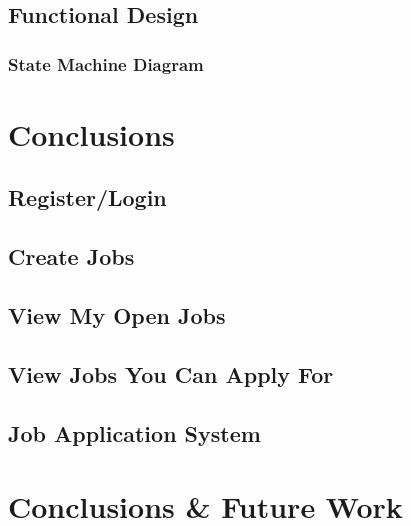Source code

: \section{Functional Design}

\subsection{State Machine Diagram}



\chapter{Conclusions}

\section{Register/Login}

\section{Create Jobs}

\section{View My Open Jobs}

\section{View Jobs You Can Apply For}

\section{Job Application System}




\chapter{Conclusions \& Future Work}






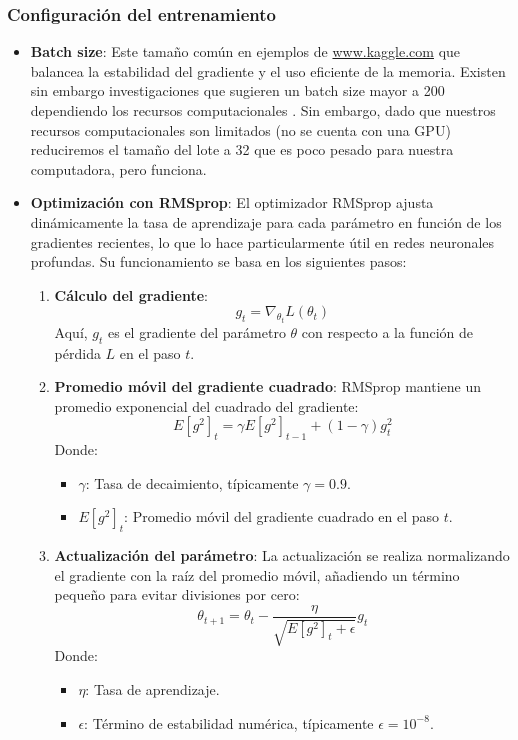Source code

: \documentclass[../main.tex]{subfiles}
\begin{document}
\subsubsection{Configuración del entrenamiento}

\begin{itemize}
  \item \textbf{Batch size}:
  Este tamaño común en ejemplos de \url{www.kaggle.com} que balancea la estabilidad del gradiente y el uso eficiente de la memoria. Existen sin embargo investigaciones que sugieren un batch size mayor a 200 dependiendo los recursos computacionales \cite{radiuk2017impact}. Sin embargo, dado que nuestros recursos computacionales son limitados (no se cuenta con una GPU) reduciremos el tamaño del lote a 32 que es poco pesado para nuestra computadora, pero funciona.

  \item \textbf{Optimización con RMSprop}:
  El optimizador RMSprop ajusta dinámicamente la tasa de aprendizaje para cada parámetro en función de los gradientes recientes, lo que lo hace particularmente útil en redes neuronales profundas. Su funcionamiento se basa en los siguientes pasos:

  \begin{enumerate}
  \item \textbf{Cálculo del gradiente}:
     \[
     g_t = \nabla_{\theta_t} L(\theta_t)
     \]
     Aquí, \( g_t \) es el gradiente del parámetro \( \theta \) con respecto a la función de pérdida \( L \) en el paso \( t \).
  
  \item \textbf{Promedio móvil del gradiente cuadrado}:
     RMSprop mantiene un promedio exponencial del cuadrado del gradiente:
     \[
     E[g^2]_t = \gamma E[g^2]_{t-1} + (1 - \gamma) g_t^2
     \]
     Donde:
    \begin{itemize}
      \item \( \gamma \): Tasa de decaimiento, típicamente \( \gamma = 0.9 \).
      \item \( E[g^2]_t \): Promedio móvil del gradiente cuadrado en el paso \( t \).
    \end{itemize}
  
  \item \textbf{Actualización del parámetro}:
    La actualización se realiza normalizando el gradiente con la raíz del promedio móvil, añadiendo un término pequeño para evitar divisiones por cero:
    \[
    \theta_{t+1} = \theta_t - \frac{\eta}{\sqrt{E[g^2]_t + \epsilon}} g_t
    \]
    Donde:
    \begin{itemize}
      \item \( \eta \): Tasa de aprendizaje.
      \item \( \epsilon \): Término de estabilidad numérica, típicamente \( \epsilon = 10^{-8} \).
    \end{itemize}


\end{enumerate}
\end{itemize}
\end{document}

━━━━━━

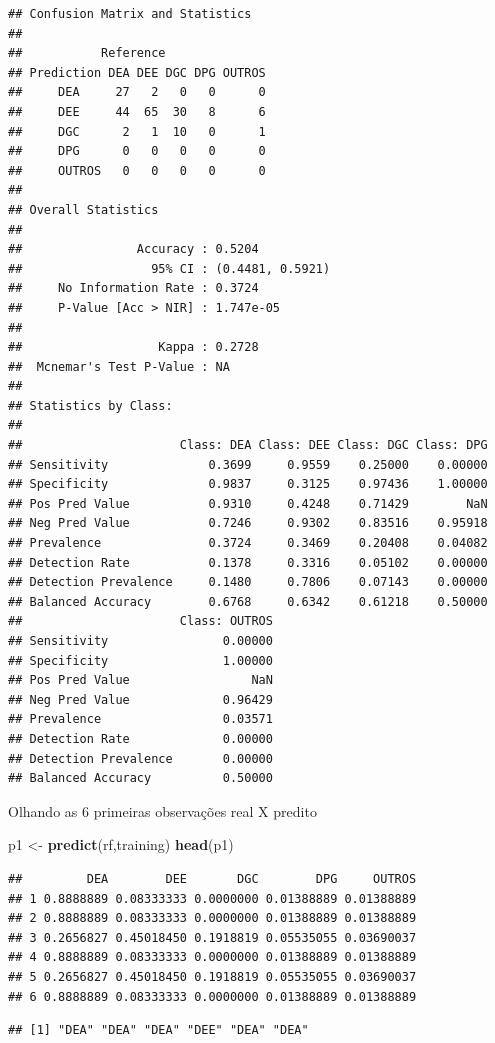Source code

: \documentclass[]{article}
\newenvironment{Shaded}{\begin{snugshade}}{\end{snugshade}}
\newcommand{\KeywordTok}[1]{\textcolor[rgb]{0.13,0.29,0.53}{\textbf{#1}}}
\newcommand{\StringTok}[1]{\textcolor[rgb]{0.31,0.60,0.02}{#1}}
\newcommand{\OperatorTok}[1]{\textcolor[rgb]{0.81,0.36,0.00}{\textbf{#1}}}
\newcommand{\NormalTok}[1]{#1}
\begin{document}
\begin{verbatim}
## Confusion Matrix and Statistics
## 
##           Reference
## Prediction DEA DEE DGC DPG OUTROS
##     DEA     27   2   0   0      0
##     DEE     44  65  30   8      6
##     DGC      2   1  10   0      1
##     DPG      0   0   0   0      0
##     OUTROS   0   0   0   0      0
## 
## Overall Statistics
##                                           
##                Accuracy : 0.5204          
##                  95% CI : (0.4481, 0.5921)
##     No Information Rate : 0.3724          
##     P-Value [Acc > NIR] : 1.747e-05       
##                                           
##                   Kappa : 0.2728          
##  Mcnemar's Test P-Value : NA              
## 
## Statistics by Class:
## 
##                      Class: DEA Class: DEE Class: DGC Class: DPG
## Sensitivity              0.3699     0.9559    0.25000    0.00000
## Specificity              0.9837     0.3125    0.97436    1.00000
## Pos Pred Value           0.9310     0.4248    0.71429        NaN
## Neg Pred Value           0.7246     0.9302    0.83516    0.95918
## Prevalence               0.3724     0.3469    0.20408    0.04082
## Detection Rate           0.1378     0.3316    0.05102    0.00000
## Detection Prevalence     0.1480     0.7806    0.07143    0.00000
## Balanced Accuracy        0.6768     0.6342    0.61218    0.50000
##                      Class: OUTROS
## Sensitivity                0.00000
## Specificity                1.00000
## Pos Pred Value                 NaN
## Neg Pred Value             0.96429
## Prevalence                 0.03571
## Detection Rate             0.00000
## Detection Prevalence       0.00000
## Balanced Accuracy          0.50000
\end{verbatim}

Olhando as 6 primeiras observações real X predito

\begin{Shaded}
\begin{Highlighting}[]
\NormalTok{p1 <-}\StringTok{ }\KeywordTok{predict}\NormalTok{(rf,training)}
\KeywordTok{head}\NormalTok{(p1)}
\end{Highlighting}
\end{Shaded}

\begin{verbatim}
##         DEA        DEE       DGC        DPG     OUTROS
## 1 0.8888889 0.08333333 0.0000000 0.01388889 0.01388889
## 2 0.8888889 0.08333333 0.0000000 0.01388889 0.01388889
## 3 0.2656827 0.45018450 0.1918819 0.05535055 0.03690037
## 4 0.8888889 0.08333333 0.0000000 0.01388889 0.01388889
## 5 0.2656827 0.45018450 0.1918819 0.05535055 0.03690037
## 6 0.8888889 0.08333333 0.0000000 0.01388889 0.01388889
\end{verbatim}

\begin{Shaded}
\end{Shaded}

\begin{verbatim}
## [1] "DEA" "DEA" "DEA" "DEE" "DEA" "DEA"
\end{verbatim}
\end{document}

━━━━━━

__Required action__: Copy the lines above that hold the word "Prevalence".

__Your response__:
## Prevalence               0.3724     0.3469    0.20408    0.04082
## Detection Prevalence     0.1480     0.7806    0.07143    0.00000
## Prevalence                 0.03571
## Detection Prevalence       0.00000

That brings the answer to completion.